I equated “not dieting” with having a healthy attitude about my weight. I equated not obsessively weighing myself and worrying over any ounce gained or lost with having a healthy attitude about my weight. I equated being comfortable telling people my weight with having a healthy attitude about my weight.

But in revelling in the idea that I was being “good” (not dieting, not being obsessive), and of course revelling in the praise I did receive when I told people my weight (usually along the lines of “Wow! You’d never know you weight that much!
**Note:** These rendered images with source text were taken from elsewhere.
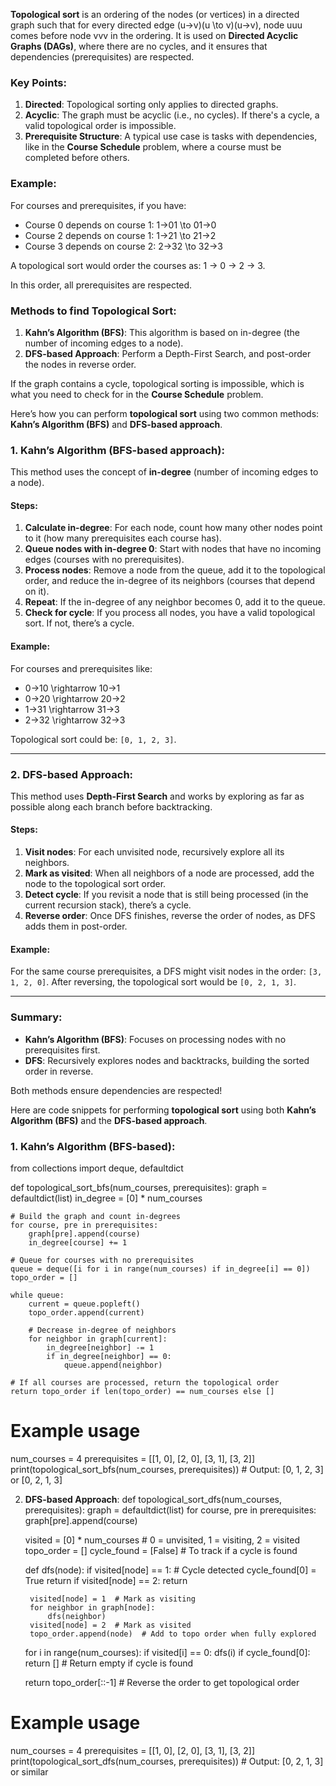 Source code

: **Topological sort** is an ordering of the nodes (or vertices) in a directed graph such that for every directed edge (u→v)(u \to v)(u→v), node uuu comes before node vvv in the ordering. It is used on **Directed Acyclic Graphs (DAGs)**, where there are no cycles, and it ensures that dependencies (prerequisites) are respected.

### Key Points:

1. **Directed**: Topological sorting only applies to directed graphs.
2. **Acyclic**: The graph must be acyclic (i.e., no cycles). If there's a cycle, a valid topological order is impossible.
3. **Prerequisite Structure**: A typical use case is tasks with dependencies, like in the **Course Schedule** problem, where a course must be completed before others.

### Example:

For courses and prerequisites, if you have:

- Course 0 depends on course 1: 1→01 \to 01→0
- Course 2 depends on course 1: 1→21 \to 21→2
- Course 3 depends on course 2: 2→32 \to 32→3

A topological sort would order the courses as: 1 → 0 → 2 → 3.

In this order, all prerequisites are respected.

### Methods to find Topological Sort:

1. **Kahn’s Algorithm (BFS)**: This algorithm is based on in-degree (the number of incoming edges to a node).
2. **DFS-based Approach**: Perform a Depth-First Search, and post-order the nodes in reverse order.

If the graph contains a cycle, topological sorting is impossible, which is what you need to check for in the **Course Schedule** problem.


Here’s how you can perform **topological sort** using two common methods: **Kahn’s Algorithm (BFS)** and **DFS-based approach**.

### 1. **Kahn’s Algorithm (BFS-based approach)**:

This method uses the concept of **in-degree** (number of incoming edges to a node).

#### Steps:

1. **Calculate in-degree**: For each node, count how many other nodes point to it (how many prerequisites each course has).
2. **Queue nodes with in-degree 0**: Start with nodes that have no incoming edges (courses with no prerequisites).
3. **Process nodes**: Remove a node from the queue, add it to the topological order, and reduce the in-degree of its neighbors (courses that depend on it).
4. **Repeat**: If the in-degree of any neighbor becomes 0, add it to the queue.
5. **Check for cycle**: If you process all nodes, you have a valid topological sort. If not, there’s a cycle.

#### Example:

For courses and prerequisites like:

- 0→10 \rightarrow 10→1
- 0→20 \rightarrow 20→2
- 1→31 \rightarrow 31→3
- 2→32 \rightarrow 32→3

Topological sort could be: `[0, 1, 2, 3]`.

---

### 2. **DFS-based Approach**:

This method uses **Depth-First Search** and works by exploring as far as possible along each branch before backtracking.

#### Steps:

1. **Visit nodes**: For each unvisited node, recursively explore all its neighbors.
2. **Mark as visited**: When all neighbors of a node are processed, add the node to the topological sort order.
3. **Detect cycle**: If you revisit a node that is still being processed (in the current recursion stack), there’s a cycle.
4. **Reverse order**: Once DFS finishes, reverse the order of nodes, as DFS adds them in post-order.

#### Example:

For the same course prerequisites, a DFS might visit nodes in the order: `[3, 1, 2, 0]`. After reversing, the topological sort would be `[0, 2, 1, 3]`.

---

### Summary:

- **Kahn’s Algorithm (BFS)**: Focuses on processing nodes with no prerequisites first.
- **DFS**: Recursively explores nodes and backtracks, building the sorted order in reverse.

Both methods ensure dependencies are respected!



Here are code snippets for performing **topological sort** using both **Kahn’s Algorithm (BFS)** and the **DFS-based approach**.

### 1. **Kahn’s Algorithm (BFS-based)**:


from collections import deque, defaultdict

def topological_sort_bfs(num_courses, prerequisites):
    graph = defaultdict(list)
    in_degree = [0] * num_courses

    # Build the graph and count in-degrees
    for course, pre in prerequisites:
        graph[pre].append(course)
        in_degree[course] += 1

    # Queue for courses with no prerequisites
    queue = deque([i for i in range(num_courses) if in_degree[i] == 0])
    topo_order = []

    while queue:
        current = queue.popleft()
        topo_order.append(current)

        # Decrease in-degree of neighbors
        for neighbor in graph[current]:
            in_degree[neighbor] -= 1
            if in_degree[neighbor] == 0:
                queue.append(neighbor)

    # If all courses are processed, return the topological order
    return topo_order if len(topo_order) == num_courses else []

# Example usage
num_courses = 4
prerequisites = [[1, 0], [2, 0], [3, 1], [3, 2]]
print(topological_sort_bfs(num_courses, prerequisites))  # Output: [0, 1, 2, 3] or [0, 2, 1, 3]


2. **DFS-based Approach**:
def topological_sort_dfs(num_courses, prerequisites):
    graph = defaultdict(list)
    for course, pre in prerequisites:
        graph[pre].append(course)

    visited = [0] * num_courses  # 0 = unvisited, 1 = visiting, 2 = visited
    topo_order = []
    cycle_found = [False]  # To track if a cycle is found

    def dfs(node):
        if visited[node] == 1:  # Cycle detected
            cycle_found[0] = True
            return
        if visited[node] == 2:
            return

        visited[node] = 1  # Mark as visiting
        for neighbor in graph[node]:
            dfs(neighbor)
        visited[node] = 2  # Mark as visited
        topo_order.append(node)  # Add to topo order when fully explored

    for i in range(num_courses):
        if visited[i] == 0:
            dfs(i)
        if cycle_found[0]:
            return []  # Return empty if cycle is found

    return topo_order[::-1]  # Reverse the order to get topological order

# Example usage
num_courses = 4
prerequisites = [[1, 0], [2, 0], [3, 1], [3, 2]]
print(topological_sort_dfs(num_courses, prerequisites))  # Output: [0, 2, 1, 3] or similar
You carry it so well!”) I forgot that I really was focusing a lot of energy and concern on exactly the issue I prided myself in not caring about.

And also, in so doing, I still managed to put myself in a place of judgment around other people and their fat. I was “good” because: I wasn’t as fat as they were (some kind of invisible line I always stayed just this side of); I didn’t care about being fat the way they did (not caring is “enlightened”); I wasn’t succumbing to some kind of brainwashing about needing to diet the way they were (I was smarter); etc.
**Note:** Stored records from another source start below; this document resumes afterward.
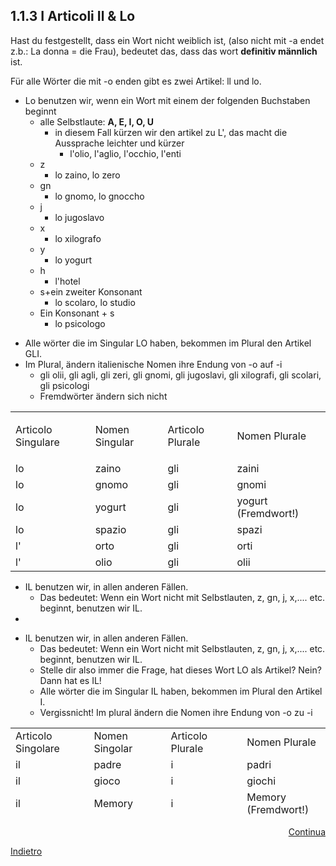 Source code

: <h2>1.1.3 I Articoli Il &amp; Lo</h2>
<p>Hast du festgestellt, dass ein Wort nicht weiblich ist, (also nicht mit -a endet z.b.: La donna = die Frau), bedeutet das, dass das wort <strong>definitiv m&auml;nnlich</strong> ist.</p>
<p>F&uuml;r alle W&ouml;rter die mit -o enden gibt es zwei Artikel: ll und lo.</p>
<ul>
<li>Lo benutzen wir, wenn ein Wort mit einem der folgenden Buchstaben beginnt
<ul>
<li>alle Selbstlaute: <strong>A, E, I, O, U</strong>
<ul>
<li>in diesem Fall k&uuml;rzen wir den artikel zu L', das macht die Aussprache leichter und k&uuml;rzer
<ul>
<li>l'olio, l'aglio, l'occhio, l'enti</li>
</ul>
</li>
</ul>
</li>
<li>z
<ul>
<li>lo zaino, lo zero</li>
</ul>
</li>
<li>gn
<ul>
<li>lo gnomo, lo gnoccho</li>
</ul>
</li>
<li>j
<ul>
<li>lo jugoslavo</li>
</ul>
</li>
<li>x
<ul>
<li>lo xilografo</li>
</ul>
</li>
<li>y
<ul>
<li>lo yogurt</li>
</ul>
</li>
<li>h
<ul>
<li>l'hotel</li>
</ul>
</li>
<li>s+ein zweiter Konsonant
<ul>
<li>lo scolaro, lo studio</li>
</ul>
</li>
<li>Ein Konsonant + s
<ul>
<li>lo psicologo</li>
</ul>
</li>
</ul>
</li>
</ul>
<ul>
<li>Alle w&ouml;rter die im Singular LO haben, bekommen im Plural den Artikel GLI.</li>
<li>Im Plural, &auml;ndern italienische Nomen ihre Endung von -o auf -i
<ul>
<li>gli olii, gli agli, gli zeri, gli gnomi, gli jugoslavi, gli xilografi, gli scolari, gli psicologi</li>
<li>Fremdw&ouml;rter &auml;ndern sich nicht</li>
</ul>
</li>
</ul>
<table>
<tbody>
<tr>
<td>Articolo Singulare</td>
<td>Nomen Singular</td>
<td>
<p>Articolo Plurale</p>
</td>
<td>Nomen Plurale</td>
</tr>
<tr>
<td>lo </td>
<td>zaino</td>
<td>gli</td>
<td>zaini</td>
</tr>
<tr>
<td>lo</td>
<td>gnomo</td>
<td>gli</td>
<td>gnomi</td>
</tr>
<tr>
<td>lo</td>
<td>yogurt</td>
<td>gli</td>
<td>yogurt (Fremdwort!)</td>
</tr>
<tr>
<td>lo</td>
<td>spazio</td>
<td>gli</td>
<td>spazi</td>
</tr>
<tr>
<td>l'</td>
<td>orto</td>
<td>gli</td>
<td>orti</td>
</tr>
<tr>
<td>l'</td>
<td>olio</td>
<td>gli</td>
<td>olii</td>
</tr>
</tbody>
</table>
<ul>
<li>IL benutzen wir, in allen anderen F&auml;llen.
<ul>
<li>Das bedeutet: Wenn ein Wort nicht mit Selbstlauten, z, gn, j, x,.... etc. beginnt, benutzen wir IL.</li>
</ul>
</li>
<li></li>
</ul>


<ul>
<li>IL benutzen wir, in allen anderen F&auml;llen.
<ul>
<li>Das bedeutet: Wenn ein Wort nicht mit Selbstlauten, z, gn, j, x,.... etc. beginnt, benutzen wir IL.</li>
<li>Stelle dir also immer die Frage, hat dieses Wort LO als Artikel? Nein? Dann hat es IL!</li>
<li>Alle w&ouml;rter die im Singular IL haben, bekommen im Plural den Artikel I.</li>
<li>Vergissnicht! Im plural &auml;ndern die Nomen ihre Endung von -o zu -i</li>
</ul>
</li>
</ul>
<table style="height: 142px;" width="530">
<tbody>
<tr>
<td style="width: 125.5px;">Articolo Singolare</td>
<td style="width: 125.5px;">Nomen Singolar</td>
<td style="width: 125.5px;">Articolo Plurale</td>
<td style="width: 125.5px;">Nomen Plurale</td>
</tr>
<tr>
<td style="width: 125.5px;">il</td>
<td style="width: 125.5px;">padre</td>
<td style="width: 125.5px;">i</td>
<td style="width: 125.5px;">padri</td>
</tr>
<tr>
<td style="width: 125.5px;">il</td>
<td style="width: 125.5px;">gioco</td>
<td style="width: 125.5px;">i</td>
<td style="width: 125.5px;">giochi</td>
</tr>
<tr>
<td style="width: 125.5px;">il</td>
<td style="width: 125.5px;">Memory</td>
<td style="width: 125.5px;">i</td>
<td style="width: 125.5px;">Memory (Fremdwort!)</td>
</tr>
<tr>
<td style="width: 125.5px;">il</td>
<td style="width: 125.5px;">tre</td>
<td style="width: 125.5px;">i</td>
<td style="width: 125.5px;">tre</td>
</tr>
</tbody>
</table>






<p>
<a style="float:right;" href="alfabeto3.html">Continua</a>
</p>
<div style="clear:both;">  </div>
<p>
<a style="float:left;" href="alfabeto2.html">Indietro</a>
</p>
<div style="clear:both;">  </div>
<p>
Issues of weight and fat make me feel angry. There are days when I just wish that absolutely would just SHUT UP ABOUT IT ALL ALREADY. I don’t want to hear about your Atkins diet progress or the list of things you’re permitted to eat today. I don’t want to hear anyone say they just want to lose 10 pounds when they’re already beanpole skinny.
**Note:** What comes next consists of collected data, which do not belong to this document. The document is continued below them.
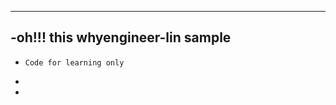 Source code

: ----------------------------------------------
-oh!!!  this whyengineer-lin sample
-
-     Code for learning only
-
-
I especially don’t want you to tell me that you think I’ve lost weight, and so I look good (this happened just yesterday, actually). On the other hand, sometimes I do. And then I feel guilty for feeling good.

I moved past some of this, but some of it is still current. I’m more confident about my weight (right now probably a bit above 270, including those pounds put on for baby) , and my right to weigh what I weigh and be in the world and take up space. And I’m more and more convinced that our obsession with weight loss as a society has a lot to do with shutting women up (and down) and making sure their focus isn’t on anything important or radical. I still don’t always know how to talk to other people about weight, about their weight, about issues to do with weight, and I managed to get into a huge fight with my sister on the topic of weight over the summer – she was trying to play devil’s advocate to my HAES, who are we to judge, etc., screed. I really wanted to say, “Look, you *can’t* play devil’s advocate by parroting back everything that the mainstream says. I’m the bleedin’ devil’s advocate here!” but instead we just yelled at each other and cried a lot and I wish it hadn’t gone that way.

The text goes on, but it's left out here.